Nicholas was super sweet the next day, though, and he and Ellie worked their hardest to earn the chance to do our cracker houses after dinner that night. 

So, Tuesday night, after dinner (during which they were both exceptionally well behaved), 
We built cracker houses, we sang songs, 
We talked about Jesus and His parables,
and we ate lots of sprinkles.
A Tuesday-night FHE success.

Tuesday, May 20, 2014

flat tire award

Last week was our cub scouts troop's pinewood derby.
I'm in cub scouts (Cub Committee Chair), as my assigned calling for our ward of the Church of Jesus Christ of Latter-day Saints.

They asked me to make a cake,
to be given to the boy whose car lost the races. 
A "flat tire award" cake.

I've forgotten a lot of things since my cake decorating class I took in college, 
but I still have fun just being creative and making something with my hands.

Plus, far too much of what I do every day lacks visible progress.
Dishes? Laundry? Feeding the children? Playing with the children? Exercising?
All going to have to be done again tomorrow.

So I'm pretty happy when I get a chance to create something I can actually finish.  

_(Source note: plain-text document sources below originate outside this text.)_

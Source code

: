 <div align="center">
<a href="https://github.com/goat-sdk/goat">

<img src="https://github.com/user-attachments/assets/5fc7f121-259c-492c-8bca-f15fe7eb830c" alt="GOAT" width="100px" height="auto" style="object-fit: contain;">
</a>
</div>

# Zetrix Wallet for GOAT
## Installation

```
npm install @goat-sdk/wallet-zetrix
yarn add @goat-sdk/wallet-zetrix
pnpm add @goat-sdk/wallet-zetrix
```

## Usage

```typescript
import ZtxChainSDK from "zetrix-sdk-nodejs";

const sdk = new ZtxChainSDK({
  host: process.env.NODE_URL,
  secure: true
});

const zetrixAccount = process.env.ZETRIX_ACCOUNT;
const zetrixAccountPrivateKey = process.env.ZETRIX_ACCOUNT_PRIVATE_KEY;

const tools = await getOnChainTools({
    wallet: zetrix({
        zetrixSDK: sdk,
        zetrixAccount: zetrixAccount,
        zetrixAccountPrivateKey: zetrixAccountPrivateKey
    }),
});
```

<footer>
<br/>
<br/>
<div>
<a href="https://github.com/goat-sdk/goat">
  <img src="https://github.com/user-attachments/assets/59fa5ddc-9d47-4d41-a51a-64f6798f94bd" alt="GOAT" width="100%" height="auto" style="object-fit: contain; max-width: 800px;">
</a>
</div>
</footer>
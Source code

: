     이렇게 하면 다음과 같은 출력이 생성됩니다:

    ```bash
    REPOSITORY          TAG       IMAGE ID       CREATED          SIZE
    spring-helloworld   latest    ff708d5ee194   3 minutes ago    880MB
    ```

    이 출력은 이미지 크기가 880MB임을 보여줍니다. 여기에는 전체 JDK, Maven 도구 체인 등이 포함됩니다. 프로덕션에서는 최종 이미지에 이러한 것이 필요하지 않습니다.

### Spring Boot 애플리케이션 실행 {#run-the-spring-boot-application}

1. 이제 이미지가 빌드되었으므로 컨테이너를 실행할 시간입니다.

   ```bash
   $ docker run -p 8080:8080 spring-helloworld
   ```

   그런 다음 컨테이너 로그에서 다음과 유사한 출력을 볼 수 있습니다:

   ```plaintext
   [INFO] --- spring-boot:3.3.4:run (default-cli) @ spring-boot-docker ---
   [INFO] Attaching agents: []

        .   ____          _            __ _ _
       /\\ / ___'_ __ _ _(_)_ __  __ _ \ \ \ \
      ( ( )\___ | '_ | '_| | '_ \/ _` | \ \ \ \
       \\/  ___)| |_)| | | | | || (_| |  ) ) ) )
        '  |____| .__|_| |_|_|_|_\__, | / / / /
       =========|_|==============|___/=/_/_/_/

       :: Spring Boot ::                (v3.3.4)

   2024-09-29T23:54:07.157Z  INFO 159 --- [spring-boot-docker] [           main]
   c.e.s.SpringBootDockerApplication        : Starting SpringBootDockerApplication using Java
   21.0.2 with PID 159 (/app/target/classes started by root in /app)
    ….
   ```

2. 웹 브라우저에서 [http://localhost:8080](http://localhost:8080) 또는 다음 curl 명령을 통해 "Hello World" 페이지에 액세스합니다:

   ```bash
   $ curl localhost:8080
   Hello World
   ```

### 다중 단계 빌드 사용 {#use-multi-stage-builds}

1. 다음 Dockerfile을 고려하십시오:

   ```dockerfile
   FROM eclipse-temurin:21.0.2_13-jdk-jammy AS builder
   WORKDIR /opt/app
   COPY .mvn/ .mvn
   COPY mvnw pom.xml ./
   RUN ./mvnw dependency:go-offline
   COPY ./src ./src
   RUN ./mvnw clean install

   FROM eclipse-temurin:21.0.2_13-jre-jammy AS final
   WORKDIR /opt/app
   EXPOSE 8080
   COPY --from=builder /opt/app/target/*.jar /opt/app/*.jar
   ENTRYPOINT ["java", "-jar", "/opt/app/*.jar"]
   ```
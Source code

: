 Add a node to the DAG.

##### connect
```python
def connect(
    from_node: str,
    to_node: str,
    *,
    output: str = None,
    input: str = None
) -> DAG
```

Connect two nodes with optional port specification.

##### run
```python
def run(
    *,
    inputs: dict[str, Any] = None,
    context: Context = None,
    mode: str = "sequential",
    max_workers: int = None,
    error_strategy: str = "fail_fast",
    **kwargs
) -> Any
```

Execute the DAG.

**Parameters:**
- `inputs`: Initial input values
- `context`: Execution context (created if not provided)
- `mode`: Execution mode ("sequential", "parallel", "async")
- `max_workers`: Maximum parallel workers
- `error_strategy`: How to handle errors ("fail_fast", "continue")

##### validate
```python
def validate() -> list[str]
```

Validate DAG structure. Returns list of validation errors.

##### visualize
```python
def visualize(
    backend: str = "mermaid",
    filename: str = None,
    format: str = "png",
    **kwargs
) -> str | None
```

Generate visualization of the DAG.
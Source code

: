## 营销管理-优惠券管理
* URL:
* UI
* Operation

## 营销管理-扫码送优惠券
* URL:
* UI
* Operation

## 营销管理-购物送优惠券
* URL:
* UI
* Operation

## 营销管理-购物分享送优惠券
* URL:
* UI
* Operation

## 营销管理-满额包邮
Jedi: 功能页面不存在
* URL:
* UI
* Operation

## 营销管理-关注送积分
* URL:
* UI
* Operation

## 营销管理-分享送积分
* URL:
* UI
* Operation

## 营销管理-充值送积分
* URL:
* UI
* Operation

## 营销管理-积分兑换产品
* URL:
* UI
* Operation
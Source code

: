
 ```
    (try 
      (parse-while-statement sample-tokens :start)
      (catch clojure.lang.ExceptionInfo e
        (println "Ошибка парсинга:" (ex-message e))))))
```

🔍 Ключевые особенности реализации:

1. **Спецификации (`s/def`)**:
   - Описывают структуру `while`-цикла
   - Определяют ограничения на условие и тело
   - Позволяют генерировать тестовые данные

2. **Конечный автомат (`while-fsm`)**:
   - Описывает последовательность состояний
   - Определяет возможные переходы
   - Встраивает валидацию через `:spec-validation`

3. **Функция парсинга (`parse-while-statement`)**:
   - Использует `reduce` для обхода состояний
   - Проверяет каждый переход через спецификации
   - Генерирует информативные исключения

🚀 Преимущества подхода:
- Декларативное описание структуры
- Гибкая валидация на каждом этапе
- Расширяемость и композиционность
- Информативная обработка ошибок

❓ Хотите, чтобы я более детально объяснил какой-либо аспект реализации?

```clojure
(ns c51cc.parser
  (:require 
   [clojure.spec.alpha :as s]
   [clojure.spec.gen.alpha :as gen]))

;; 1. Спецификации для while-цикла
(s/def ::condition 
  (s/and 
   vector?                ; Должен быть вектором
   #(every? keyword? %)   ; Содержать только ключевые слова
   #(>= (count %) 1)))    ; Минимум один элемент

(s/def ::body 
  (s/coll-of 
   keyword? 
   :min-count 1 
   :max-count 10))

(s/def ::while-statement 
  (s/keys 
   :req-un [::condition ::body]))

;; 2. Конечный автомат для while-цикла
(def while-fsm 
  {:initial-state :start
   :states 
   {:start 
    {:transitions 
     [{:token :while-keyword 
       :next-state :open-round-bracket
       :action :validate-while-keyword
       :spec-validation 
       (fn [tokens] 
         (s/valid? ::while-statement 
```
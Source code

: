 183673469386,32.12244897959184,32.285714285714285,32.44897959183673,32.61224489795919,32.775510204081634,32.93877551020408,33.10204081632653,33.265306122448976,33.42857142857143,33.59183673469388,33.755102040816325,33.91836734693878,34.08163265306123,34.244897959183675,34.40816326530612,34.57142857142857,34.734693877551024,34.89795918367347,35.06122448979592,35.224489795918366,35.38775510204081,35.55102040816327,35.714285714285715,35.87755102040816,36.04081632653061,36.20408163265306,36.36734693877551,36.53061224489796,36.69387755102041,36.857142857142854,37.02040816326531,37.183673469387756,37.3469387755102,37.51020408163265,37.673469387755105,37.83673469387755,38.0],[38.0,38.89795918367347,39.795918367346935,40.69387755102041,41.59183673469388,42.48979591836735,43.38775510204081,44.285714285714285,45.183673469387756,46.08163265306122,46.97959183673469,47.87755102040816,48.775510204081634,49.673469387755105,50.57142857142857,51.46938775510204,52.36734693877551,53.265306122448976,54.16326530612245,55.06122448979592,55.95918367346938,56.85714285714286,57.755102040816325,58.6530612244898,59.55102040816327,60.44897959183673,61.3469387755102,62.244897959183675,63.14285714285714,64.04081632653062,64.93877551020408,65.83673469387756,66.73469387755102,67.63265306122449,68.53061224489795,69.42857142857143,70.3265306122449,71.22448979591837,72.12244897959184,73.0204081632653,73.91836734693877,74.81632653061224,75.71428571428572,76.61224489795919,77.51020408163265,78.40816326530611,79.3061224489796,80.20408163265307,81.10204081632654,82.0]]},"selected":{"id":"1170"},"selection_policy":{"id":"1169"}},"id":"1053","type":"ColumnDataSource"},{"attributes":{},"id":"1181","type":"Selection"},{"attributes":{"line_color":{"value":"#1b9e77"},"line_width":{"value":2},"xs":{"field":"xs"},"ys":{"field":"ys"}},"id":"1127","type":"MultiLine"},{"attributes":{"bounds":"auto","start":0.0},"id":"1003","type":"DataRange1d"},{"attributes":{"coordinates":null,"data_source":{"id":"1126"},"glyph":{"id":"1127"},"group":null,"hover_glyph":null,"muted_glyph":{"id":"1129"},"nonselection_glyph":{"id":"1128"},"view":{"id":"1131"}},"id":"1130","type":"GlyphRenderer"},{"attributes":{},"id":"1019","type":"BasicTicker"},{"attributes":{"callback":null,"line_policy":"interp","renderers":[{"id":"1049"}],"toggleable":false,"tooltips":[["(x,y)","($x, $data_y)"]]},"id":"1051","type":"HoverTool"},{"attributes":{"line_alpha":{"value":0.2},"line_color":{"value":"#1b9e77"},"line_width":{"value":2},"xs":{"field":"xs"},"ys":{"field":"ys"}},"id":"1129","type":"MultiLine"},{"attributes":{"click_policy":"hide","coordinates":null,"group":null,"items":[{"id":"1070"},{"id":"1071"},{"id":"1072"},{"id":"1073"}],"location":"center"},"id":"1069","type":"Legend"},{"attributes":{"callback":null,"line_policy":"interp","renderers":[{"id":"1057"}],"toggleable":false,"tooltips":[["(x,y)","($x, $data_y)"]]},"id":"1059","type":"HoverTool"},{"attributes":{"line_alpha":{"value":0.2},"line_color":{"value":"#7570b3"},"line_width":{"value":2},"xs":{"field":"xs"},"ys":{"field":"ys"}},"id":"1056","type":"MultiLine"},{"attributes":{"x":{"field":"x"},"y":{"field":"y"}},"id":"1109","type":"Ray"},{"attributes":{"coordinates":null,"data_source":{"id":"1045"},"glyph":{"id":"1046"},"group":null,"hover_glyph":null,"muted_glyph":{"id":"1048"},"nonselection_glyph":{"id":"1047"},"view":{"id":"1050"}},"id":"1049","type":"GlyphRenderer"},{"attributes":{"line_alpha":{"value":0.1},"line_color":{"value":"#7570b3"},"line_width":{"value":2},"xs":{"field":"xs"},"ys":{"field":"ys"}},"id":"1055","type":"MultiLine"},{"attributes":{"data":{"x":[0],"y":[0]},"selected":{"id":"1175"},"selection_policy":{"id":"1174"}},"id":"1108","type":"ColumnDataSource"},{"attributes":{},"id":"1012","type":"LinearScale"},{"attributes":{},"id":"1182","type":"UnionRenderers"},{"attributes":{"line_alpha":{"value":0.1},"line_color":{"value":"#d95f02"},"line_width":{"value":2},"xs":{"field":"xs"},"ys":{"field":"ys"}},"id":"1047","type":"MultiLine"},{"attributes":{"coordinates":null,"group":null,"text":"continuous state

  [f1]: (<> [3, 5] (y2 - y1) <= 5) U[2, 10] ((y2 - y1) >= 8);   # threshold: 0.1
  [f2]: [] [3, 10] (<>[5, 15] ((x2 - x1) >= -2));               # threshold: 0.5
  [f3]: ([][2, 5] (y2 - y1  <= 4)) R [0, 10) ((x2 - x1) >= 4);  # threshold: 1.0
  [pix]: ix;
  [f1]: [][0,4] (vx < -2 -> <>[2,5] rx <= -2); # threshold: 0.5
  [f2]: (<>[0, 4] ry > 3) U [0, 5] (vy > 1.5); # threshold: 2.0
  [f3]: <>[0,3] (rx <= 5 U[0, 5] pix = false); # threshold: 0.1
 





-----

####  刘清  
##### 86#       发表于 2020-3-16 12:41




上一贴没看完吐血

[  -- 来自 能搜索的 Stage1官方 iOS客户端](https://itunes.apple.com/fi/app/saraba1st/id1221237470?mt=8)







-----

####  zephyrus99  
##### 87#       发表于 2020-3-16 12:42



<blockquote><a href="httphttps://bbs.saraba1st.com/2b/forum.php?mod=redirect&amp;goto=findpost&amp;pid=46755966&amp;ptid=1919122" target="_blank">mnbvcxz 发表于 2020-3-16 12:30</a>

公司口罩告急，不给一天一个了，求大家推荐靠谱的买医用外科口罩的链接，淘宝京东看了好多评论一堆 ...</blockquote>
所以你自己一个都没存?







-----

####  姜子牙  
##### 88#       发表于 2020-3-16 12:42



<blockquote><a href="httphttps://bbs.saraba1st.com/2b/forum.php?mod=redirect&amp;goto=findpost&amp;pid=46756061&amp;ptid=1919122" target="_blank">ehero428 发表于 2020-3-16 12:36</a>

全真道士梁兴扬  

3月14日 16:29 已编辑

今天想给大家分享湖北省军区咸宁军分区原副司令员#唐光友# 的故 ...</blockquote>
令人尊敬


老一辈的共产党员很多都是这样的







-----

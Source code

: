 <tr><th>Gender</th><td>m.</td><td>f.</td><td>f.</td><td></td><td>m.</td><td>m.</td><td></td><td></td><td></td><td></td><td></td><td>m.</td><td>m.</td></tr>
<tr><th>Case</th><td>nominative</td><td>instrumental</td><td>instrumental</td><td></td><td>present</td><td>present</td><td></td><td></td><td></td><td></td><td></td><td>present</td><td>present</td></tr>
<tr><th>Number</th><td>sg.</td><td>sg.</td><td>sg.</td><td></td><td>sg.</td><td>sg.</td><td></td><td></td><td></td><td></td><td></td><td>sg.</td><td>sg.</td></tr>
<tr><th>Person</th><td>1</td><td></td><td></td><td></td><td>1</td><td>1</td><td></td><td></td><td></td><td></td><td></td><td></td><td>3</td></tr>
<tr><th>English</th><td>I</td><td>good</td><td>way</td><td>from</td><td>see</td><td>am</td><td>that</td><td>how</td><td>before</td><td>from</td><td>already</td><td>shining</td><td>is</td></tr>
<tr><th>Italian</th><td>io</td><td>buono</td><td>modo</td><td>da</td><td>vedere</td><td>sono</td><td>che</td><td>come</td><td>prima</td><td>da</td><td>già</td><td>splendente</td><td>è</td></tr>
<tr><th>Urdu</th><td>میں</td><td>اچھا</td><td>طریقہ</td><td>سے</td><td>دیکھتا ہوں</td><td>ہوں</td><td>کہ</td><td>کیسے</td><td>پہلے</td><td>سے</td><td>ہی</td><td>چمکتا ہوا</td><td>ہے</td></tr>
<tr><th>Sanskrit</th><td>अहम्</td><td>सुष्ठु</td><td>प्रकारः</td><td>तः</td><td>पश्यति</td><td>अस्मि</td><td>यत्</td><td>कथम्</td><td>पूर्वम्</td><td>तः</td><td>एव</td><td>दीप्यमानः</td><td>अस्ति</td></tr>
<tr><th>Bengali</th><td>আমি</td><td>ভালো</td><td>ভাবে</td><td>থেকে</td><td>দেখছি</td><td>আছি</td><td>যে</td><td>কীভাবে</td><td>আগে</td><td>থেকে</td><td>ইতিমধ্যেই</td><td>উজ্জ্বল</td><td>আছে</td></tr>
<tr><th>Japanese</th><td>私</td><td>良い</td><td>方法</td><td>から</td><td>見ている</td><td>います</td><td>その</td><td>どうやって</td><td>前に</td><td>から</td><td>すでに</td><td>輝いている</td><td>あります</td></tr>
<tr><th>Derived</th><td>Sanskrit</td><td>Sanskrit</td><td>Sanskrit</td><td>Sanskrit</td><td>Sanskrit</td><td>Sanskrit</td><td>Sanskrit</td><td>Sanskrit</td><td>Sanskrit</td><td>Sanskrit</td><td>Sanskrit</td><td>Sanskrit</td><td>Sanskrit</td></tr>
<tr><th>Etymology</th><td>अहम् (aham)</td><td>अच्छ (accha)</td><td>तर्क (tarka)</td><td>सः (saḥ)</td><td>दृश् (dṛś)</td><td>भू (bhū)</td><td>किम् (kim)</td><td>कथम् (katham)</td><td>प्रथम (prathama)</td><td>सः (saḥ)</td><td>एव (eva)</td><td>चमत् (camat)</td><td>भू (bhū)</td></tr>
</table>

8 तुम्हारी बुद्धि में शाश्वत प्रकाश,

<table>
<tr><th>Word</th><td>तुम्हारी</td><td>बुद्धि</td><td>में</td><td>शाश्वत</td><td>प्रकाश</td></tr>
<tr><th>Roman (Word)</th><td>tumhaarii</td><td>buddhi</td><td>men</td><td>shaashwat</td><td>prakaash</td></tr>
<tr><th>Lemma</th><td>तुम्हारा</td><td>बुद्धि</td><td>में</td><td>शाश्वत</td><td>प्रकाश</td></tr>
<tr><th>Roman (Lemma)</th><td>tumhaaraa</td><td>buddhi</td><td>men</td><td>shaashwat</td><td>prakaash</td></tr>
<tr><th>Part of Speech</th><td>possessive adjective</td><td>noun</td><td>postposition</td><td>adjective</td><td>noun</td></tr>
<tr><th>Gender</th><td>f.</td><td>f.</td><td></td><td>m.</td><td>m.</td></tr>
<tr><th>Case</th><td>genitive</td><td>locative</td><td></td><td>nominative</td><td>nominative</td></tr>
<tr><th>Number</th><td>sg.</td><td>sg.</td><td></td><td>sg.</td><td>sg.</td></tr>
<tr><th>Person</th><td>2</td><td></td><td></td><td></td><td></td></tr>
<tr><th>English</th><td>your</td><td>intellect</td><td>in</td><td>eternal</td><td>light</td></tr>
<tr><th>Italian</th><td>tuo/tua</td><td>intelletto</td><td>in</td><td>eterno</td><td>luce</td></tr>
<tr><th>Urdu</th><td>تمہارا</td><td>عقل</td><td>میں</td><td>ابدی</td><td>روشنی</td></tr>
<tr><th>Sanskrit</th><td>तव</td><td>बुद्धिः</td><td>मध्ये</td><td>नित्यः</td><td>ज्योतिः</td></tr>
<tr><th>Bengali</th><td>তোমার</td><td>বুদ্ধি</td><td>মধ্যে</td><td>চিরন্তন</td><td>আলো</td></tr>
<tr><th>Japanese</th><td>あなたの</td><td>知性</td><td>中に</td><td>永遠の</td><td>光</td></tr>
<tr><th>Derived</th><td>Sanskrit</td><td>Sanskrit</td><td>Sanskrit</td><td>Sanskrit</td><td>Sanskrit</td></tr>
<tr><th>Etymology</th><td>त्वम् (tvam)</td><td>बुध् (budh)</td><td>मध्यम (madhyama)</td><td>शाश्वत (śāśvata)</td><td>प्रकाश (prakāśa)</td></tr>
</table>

Nicholas was dying to eat this cake.  I took him with me to the derby, and he had a blast. We had to go early so I could help set up, and he was racing around the church gym, dancing to the music, and making instant friends with every person who made eye contact.

After it was over we handed out the awards, and on our way home, Nicholas just kept giggling and saying,
"I can't believe that boy lost and got to take home the cake! I can't believe he lost!"
"Mommy, when I'm a scout, I'm so excited to make a car so I can lose so I can eat your cake."

Monday, May 19, 2014

Nicholas and Ellie Speak

At Maui Chill, one of our family's happy places (frozen yogurt).  They wouldn't even stop chewing long enough to smile for me.  I think Ellie was attempting some sort of happy face back there, but I can't be sure.

Nicholas:  As I put him to bed one night. He looks up at me sweetly, pats my face, and says, "Mom, I trust your judgement. That means I'm not mad at you."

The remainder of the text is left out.